Why XZ Is Still the King of Compression Ratio

When people talk about practical compression formats, the usual tradeoff story goes something like this:

gzip is old, simple, and fast enough
zstd is the modern sweet spot
xz is slow, but gives the smallest files

That story is broadly true.

But it leaves out the most interesting question:

Why does xz get files so much smaller than the others?

It is tempting to answer with a vague statement like:

“xz just compresses harder”

That is not wrong, but it is not very satisfying.

I wanted a more technical answer.

This post is about an experiment I built to figure out where xz’s advantage really comes from. Is it mostly because xz finds better matches? Or because it encodes the same matches more efficiently? Or both?

The short answer is:

xz has the strongest parser in this experiment
xz also has the strongest backend
xz wins on both sides

That is why it remains the king of compression ratio.

At A Glance

Question	Short answer
Why is xz so small?	Because it wins at both parsing and backend coding
What was the biggest surprise?	Even after forcing xz into a Deflate-like `32 KiB` window, its parser was still much stronger
What was the main lesson?	Window size matters a lot, but parser quality matters far more than I expected
What was still fastest overall?	`zstd`

Not everyone reading this needs to be deep into compression internals, so it is worth starting with the common ground.

All three families in this experiment:

gzip / Deflate
zstd
xz / LZMA2

are built on the same broad idea: LZ77-style matching.

The basic concept is simple:

sometimes emit a literal byte
sometimes say “copy length bytes from distance bytes ago”

That is the core LZ77 model.

So even though these formats feel very different in practice, they all spend a large part of their work doing some variant of:

scan the input
find repeated substrings
turn the input into a stream of literals and matches

That common structure is why I could build a shared experiment.

I used a generic intermediate representation, or IR, that stores:

literal runs
matches of the form (length, distance)

At a high level, that IR is just a format-neutral LZ77 token stream.

That gave me a common language all three compressors could share.

Parser vs Backend

These are not standard end-user terms, so before going further, I should define what I mean.

When I say parser, I mean:

the part of the compressor that looks at the input bytes
finds repeated substrings
decides where to emit literals versus matches
produces an LZ77-style token stream

In plain English, the parser answers:

What repeated structure is in this file, and how should I describe it?

When I say backend, I mean:

the part of the compressor that takes that token stream
turns it into the final compressed bitstream
decides how efficiently literals, lengths, distances, repeats, and related symbols are encoded

In plain English, the backend answers:

Given this token stream, how do I encode it as compactly as possible?

So once I had that shared IR, I could split each compressor into two conceptual halves:

a parser
- input bytes -> generic LZ77-style IR
a backend
- generic LZ77-style IR -> final compressed bytes

That distinction is the whole point of the post.

When people say one compressor is better than another, they usually mean the whole package.
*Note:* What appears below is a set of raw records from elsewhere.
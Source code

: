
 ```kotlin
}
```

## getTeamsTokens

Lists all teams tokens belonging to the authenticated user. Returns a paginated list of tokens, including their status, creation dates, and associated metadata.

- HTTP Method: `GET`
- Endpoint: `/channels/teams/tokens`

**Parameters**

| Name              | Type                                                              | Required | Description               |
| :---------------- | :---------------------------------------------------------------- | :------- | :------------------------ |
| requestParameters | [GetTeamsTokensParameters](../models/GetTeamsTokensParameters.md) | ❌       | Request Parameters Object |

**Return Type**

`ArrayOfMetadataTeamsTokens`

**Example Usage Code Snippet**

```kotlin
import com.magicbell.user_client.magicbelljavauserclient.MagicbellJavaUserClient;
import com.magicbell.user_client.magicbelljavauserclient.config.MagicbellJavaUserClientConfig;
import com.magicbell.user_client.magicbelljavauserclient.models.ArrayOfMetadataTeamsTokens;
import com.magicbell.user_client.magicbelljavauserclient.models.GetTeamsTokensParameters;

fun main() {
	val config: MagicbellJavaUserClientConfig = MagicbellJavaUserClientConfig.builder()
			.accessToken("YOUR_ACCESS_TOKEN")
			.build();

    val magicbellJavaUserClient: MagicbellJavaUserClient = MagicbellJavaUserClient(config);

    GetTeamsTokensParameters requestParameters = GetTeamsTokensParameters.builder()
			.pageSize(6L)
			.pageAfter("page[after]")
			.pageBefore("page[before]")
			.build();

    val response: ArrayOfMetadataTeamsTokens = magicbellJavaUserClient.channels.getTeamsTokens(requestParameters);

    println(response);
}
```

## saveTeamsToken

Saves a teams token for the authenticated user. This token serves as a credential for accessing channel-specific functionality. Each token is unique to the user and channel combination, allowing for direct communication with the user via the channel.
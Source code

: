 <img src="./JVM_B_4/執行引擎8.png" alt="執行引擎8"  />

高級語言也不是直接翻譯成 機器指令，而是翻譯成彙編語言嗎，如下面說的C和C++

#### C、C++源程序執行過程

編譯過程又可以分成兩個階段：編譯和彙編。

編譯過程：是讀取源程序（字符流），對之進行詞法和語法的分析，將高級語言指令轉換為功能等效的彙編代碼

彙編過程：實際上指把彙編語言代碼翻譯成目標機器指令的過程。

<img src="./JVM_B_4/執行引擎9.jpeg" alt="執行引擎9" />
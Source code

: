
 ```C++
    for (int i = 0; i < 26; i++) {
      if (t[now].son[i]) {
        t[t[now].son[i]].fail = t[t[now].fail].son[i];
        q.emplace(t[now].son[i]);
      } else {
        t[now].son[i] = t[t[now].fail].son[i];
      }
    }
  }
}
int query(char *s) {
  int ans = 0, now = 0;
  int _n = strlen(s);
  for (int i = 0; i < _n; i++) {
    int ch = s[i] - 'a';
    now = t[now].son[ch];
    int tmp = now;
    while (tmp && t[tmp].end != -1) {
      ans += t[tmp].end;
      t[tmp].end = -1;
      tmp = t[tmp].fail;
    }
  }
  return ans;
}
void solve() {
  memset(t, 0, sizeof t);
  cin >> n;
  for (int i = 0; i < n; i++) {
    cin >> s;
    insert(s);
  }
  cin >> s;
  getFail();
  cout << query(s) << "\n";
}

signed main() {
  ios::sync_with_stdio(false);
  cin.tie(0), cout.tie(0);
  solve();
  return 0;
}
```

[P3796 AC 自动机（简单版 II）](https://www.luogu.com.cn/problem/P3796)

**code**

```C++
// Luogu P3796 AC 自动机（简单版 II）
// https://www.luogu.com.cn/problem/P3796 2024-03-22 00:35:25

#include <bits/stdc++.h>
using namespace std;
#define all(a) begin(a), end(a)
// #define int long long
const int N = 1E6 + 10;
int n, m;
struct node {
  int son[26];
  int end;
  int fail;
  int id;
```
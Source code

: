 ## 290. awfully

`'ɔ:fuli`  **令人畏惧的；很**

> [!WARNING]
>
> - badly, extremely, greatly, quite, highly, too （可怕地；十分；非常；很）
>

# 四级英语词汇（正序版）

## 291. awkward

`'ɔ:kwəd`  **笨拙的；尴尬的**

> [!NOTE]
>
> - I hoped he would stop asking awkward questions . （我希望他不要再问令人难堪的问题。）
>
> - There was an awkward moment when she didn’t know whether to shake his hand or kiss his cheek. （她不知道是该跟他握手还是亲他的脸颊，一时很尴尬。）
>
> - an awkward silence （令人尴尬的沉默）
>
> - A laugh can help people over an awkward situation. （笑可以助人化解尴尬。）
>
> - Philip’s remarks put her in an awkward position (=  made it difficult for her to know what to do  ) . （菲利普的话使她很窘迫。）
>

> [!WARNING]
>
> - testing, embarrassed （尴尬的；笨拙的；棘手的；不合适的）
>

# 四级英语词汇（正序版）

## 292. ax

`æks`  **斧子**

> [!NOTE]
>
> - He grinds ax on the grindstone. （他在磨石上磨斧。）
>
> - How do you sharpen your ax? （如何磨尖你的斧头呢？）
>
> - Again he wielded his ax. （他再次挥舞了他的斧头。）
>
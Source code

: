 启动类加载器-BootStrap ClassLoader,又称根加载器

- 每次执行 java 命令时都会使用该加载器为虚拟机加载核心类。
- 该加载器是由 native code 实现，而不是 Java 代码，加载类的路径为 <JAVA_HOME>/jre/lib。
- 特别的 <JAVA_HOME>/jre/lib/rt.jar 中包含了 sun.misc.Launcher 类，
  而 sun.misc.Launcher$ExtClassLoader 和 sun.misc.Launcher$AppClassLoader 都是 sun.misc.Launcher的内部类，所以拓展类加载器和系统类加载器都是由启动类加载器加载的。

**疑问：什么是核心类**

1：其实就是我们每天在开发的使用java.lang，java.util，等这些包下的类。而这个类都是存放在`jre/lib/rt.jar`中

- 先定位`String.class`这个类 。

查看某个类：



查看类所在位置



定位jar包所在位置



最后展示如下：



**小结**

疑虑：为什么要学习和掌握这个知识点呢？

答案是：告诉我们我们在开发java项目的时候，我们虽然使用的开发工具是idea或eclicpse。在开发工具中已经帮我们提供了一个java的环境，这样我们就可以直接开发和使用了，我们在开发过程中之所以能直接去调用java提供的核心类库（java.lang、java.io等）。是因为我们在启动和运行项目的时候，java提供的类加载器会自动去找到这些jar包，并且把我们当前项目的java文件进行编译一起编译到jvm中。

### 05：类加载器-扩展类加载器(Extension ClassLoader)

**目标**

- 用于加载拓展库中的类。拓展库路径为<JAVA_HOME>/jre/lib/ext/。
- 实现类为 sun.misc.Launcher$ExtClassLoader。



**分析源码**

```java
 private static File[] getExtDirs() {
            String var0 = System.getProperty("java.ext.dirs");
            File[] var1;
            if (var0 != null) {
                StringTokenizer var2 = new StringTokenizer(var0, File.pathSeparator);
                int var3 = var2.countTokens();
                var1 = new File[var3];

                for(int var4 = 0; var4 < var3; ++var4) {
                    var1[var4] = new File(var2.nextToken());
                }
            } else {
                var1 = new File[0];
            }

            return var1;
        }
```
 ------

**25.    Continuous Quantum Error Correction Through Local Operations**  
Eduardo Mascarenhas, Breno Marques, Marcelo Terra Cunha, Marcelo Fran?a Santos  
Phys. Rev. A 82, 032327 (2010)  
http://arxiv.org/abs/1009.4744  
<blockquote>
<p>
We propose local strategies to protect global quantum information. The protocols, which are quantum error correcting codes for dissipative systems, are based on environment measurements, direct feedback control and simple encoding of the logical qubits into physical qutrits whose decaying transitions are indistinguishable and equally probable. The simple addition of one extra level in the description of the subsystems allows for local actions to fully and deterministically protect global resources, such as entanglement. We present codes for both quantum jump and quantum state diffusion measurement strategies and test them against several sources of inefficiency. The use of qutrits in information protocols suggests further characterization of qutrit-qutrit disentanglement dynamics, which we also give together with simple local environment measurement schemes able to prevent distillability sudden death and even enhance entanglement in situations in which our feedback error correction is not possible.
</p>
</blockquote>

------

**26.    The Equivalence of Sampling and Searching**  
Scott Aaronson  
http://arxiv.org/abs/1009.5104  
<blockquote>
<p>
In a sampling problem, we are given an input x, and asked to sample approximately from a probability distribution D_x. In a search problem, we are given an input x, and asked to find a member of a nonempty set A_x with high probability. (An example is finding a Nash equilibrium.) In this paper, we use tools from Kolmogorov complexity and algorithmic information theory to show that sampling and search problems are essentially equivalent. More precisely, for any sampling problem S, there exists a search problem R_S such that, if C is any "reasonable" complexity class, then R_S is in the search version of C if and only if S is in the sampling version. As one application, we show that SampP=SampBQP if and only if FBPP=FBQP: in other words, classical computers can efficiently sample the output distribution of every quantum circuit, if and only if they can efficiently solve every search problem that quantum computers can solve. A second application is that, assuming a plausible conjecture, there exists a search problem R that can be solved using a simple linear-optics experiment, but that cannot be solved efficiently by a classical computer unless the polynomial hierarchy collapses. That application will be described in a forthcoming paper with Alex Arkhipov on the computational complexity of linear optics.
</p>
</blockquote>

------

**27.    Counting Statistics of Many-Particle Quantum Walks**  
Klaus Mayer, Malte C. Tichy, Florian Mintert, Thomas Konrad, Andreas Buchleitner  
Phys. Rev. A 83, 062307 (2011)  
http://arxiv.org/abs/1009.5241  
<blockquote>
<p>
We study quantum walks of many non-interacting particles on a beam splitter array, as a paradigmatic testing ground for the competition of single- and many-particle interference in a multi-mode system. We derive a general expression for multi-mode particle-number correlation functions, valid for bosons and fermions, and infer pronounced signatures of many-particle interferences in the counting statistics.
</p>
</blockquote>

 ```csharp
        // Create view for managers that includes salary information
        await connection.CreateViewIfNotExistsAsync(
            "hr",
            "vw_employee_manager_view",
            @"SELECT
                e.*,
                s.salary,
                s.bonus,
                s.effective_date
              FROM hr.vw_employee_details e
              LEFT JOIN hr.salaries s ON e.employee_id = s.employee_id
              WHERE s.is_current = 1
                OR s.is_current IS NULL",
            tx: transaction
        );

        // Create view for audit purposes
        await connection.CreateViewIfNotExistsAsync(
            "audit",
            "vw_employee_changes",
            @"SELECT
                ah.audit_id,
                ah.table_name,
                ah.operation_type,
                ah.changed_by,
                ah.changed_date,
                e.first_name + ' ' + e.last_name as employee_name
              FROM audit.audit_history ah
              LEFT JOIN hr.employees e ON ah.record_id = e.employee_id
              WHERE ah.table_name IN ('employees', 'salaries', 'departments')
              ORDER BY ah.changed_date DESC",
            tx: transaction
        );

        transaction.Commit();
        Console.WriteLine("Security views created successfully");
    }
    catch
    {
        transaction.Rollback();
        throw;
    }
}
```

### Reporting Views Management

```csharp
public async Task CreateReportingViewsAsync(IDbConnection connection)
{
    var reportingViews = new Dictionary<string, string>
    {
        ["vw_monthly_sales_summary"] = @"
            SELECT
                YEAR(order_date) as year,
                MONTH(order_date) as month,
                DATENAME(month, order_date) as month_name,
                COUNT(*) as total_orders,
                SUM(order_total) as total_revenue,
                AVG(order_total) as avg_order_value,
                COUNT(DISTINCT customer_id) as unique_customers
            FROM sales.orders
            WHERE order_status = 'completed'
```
But that whole package actually contains two different sources of strength:

how good it is at finding and arranging matches
how good it is at encoding those matches once it has them

I wanted to measure those separately.

The Experiment

Once each family had a parser and a backend, I could build a 3 x 3 matrix:

Parser	gzip backend	zstd backend	xz backend
gzip parser	gzip -> gzip	gzip -> zstd	gzip -> xz
zstd parser	zstd -> gzip	zstd -> zstd	zstd -> xz
xz parser	xz -> gzip	xz -> zstd	xz -> xz

That matrix lets me ask two very clean questions:

If I keep the parser fixed, which backend is best?
If I keep the backend fixed, which parser is best?

flowchart LR GP["gzip parser"] --> GB["gzip backend"] GP --> ZB["zstd backend"] GP --> XB["xz backend"] ZP["zstd parser"] --> GB ZP --> ZB ZP --> XB XP["xz parser"] --> GB XP --> ZB XP --> XB class XP,XB best;

The Important Constraint

This was not a comparison of fully native, unconstrained gzip vs zstd vs xz.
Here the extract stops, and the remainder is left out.